To minimize food safety risks in the food industry, it is of vital importance that growers implement various control measures, based only on the identified risks.
Some of the main control measures are the implementation of cleaning and disinfection programs for work areas, proper hand washing of staff, and even disinfection of water used both for direct contact with fresh produce and contact surfaces.
All these activities require cleaning chemical substances (soap, detergent, disinfectant, degreaser, etc.), which, if used properly, minimize risks, but if this does not happen, far from controlling risks, it is likely to introduce hazards to the process that compromise food safety.
For this reason, here are some tips based on current regulations that will help you to use and handle these substances correctly.
When choosing the substance, it is important to make sure that the molecule is safe for the intended use, i.e., suitable for use in the food industry. It is necessary to investigate at what concentration it is safe for contact with the hands of the personnel or with the vegetable to be processed. If it has been tested as microbial challenges or if it is on the FDA list of safe substances.
When chemicals are received, it is a good practice to inspect the containers to verify that they are not damaged, that the seals have not been compromised, that the information on the label is not visible, or that the expiration date has expired.
Once the integrity of the containers has been checked, they should be stored away from food or other raw materials that may be affected by contact with them, in a separate or delimited place.
While they are inside the warehouse, they should be kept closed and identified and follow the recommendations that are generally made on the label, for example, that it should be a ventilated and cool place, that direct contact with sunlight should be avoided, etc.
It is recommended that the warehouse be kept closed to prevent unauthorized persons from having access to the substances and misusing them, in addition to restricting access and maintaining safety signs in compliance with Mexican official standards NOM-018-STPS-2015 and NOM-026-STPS-2008.
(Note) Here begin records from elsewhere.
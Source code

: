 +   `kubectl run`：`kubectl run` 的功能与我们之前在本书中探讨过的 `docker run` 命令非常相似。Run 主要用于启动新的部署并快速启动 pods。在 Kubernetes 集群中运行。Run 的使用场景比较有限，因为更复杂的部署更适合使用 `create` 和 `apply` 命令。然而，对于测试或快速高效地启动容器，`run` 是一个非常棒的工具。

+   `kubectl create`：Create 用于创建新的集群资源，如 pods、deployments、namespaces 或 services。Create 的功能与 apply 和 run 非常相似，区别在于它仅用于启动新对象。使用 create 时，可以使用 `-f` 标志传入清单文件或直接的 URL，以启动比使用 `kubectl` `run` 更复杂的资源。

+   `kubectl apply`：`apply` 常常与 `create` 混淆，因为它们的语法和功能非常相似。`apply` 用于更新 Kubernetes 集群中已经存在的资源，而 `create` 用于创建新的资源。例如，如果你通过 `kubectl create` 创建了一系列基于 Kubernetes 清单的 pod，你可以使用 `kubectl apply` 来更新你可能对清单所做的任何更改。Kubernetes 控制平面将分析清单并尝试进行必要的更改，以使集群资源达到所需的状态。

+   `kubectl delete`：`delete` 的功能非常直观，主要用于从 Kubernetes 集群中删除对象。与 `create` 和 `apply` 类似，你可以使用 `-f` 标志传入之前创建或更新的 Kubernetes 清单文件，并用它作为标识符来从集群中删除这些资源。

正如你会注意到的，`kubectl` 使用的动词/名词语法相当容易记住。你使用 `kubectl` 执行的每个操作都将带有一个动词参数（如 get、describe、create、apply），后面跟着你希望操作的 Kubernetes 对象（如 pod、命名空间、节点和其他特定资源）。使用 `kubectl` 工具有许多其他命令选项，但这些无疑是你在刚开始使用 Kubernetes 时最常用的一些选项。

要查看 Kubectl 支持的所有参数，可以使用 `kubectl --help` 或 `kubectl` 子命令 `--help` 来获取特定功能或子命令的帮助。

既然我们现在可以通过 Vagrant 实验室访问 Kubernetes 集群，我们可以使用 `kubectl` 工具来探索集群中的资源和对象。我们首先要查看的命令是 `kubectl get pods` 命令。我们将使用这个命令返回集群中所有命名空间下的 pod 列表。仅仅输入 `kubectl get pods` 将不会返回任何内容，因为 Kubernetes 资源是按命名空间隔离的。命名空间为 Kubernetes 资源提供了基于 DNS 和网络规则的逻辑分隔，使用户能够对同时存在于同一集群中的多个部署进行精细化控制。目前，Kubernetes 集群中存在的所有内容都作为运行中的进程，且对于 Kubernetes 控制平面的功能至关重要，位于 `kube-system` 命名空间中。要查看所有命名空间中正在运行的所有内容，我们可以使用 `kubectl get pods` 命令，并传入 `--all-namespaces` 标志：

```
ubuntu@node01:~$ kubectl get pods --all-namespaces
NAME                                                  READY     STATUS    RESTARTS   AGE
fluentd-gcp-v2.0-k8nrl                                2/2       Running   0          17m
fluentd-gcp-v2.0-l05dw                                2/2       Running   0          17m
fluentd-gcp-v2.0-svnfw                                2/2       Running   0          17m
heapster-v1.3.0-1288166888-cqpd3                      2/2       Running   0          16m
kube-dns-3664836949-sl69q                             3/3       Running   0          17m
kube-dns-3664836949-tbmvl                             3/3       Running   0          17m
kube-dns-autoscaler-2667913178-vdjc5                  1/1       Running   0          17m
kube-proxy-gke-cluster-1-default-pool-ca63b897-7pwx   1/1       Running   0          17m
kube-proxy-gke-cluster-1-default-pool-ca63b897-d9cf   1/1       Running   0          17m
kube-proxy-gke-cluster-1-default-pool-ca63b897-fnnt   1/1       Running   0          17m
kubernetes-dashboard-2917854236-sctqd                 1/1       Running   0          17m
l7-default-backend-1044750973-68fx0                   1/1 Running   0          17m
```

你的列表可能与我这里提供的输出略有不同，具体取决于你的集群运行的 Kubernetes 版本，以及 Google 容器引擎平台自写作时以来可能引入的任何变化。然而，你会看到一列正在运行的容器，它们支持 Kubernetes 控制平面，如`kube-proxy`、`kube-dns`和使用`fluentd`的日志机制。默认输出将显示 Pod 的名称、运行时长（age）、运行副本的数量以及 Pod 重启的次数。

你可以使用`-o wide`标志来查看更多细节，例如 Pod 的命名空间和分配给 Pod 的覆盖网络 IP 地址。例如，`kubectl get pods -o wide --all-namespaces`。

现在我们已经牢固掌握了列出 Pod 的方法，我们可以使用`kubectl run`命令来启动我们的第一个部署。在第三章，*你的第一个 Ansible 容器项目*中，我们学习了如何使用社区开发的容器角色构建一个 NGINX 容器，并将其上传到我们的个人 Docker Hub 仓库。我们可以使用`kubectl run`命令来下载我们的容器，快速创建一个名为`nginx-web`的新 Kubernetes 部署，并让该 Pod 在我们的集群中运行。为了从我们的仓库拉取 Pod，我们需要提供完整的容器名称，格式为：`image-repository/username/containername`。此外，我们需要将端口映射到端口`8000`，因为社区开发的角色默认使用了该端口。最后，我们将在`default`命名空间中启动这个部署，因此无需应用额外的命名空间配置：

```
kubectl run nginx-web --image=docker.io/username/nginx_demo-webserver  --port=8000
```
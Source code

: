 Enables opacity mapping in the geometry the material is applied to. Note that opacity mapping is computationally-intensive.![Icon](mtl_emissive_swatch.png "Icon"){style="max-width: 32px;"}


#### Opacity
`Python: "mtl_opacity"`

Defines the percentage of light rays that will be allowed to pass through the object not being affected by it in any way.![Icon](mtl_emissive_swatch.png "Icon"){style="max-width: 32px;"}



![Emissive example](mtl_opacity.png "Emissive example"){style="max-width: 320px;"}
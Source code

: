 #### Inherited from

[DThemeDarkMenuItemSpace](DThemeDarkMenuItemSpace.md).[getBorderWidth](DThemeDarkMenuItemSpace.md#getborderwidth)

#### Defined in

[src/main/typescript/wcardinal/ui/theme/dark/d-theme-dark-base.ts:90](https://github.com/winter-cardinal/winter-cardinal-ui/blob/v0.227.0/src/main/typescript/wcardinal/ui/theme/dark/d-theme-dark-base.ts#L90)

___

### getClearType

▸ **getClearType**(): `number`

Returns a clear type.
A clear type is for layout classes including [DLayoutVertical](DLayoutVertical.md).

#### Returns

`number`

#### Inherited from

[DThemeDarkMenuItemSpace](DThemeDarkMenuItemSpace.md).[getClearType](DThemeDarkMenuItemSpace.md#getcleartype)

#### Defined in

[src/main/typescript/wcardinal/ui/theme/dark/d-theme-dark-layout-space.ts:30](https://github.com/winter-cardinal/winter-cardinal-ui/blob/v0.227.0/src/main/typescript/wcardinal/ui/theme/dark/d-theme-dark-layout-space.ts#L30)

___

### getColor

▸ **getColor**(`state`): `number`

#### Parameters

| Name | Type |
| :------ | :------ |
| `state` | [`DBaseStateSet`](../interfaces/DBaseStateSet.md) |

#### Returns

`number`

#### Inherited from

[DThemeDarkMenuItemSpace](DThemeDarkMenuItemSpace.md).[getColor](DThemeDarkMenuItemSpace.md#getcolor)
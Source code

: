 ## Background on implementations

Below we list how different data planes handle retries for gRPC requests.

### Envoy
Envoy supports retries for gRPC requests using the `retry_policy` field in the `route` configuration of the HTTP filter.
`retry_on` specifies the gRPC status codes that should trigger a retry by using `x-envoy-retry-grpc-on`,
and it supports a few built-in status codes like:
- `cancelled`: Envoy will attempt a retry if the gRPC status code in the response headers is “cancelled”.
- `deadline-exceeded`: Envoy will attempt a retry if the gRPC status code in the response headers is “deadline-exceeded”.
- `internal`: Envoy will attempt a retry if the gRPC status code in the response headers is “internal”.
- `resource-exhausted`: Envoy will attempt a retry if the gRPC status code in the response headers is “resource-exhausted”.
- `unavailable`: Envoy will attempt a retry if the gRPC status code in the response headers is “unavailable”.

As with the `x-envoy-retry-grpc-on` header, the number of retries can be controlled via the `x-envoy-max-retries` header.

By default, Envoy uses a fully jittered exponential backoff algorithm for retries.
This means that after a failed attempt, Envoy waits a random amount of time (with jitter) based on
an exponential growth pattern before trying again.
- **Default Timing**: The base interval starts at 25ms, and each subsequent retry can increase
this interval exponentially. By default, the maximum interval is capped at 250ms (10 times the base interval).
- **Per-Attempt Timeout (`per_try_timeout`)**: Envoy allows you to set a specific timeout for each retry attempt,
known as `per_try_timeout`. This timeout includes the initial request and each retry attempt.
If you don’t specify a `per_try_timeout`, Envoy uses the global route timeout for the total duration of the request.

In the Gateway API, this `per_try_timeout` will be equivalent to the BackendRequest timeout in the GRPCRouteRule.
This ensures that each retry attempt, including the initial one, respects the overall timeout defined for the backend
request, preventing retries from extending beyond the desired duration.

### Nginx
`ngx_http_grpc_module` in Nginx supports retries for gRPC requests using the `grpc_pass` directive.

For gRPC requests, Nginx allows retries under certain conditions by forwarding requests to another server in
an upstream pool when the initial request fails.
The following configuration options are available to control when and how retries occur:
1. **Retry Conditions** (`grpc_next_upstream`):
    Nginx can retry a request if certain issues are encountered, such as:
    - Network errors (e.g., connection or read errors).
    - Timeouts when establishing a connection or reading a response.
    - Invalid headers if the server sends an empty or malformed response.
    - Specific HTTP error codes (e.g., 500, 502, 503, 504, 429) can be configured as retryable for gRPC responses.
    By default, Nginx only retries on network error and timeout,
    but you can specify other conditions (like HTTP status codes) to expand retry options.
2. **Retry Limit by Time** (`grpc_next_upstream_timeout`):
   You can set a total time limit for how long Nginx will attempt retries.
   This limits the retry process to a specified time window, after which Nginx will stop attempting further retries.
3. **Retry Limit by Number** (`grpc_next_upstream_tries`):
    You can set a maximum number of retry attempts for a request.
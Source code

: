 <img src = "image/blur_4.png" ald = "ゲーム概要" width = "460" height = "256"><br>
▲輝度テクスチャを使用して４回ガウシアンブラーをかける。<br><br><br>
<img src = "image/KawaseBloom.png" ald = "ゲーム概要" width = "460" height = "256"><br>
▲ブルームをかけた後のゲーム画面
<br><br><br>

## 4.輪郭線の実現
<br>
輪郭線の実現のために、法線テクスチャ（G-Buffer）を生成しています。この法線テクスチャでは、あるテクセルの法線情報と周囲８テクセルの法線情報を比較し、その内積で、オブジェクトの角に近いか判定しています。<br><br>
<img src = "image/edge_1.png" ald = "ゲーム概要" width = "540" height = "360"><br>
Always keep at hand for the people in direct contact with the cleaning chemicals the following documentation support:
Technical data sheets where the mode of use can be seen.
Safety data sheets where you can find what to do in case of an emergency.
Procedures for use, including proper dilution of each chemical.
Visible labels with expiration date, substance identification, and other relevant information.
Finally, to be used in the best way to avoid unnecessary risks, the personnel who are going to use them should be trained to consider:
Use protective equipment based only on the supplier’s recommendations.
Dilute the substances based on the procedures.
Follow cleaning and disinfection procedures as described.
Avoiding incompatible mixtures.
Dispose of residues in such a way that they do not create new hazards.
All these recommendations and obligations are made only based on Mexican and international standards, certification schemes, and above all on the experience of other companies that have seen the importance of following them, which is why Veggies from Mexico adopted them as part of its weekly inspection.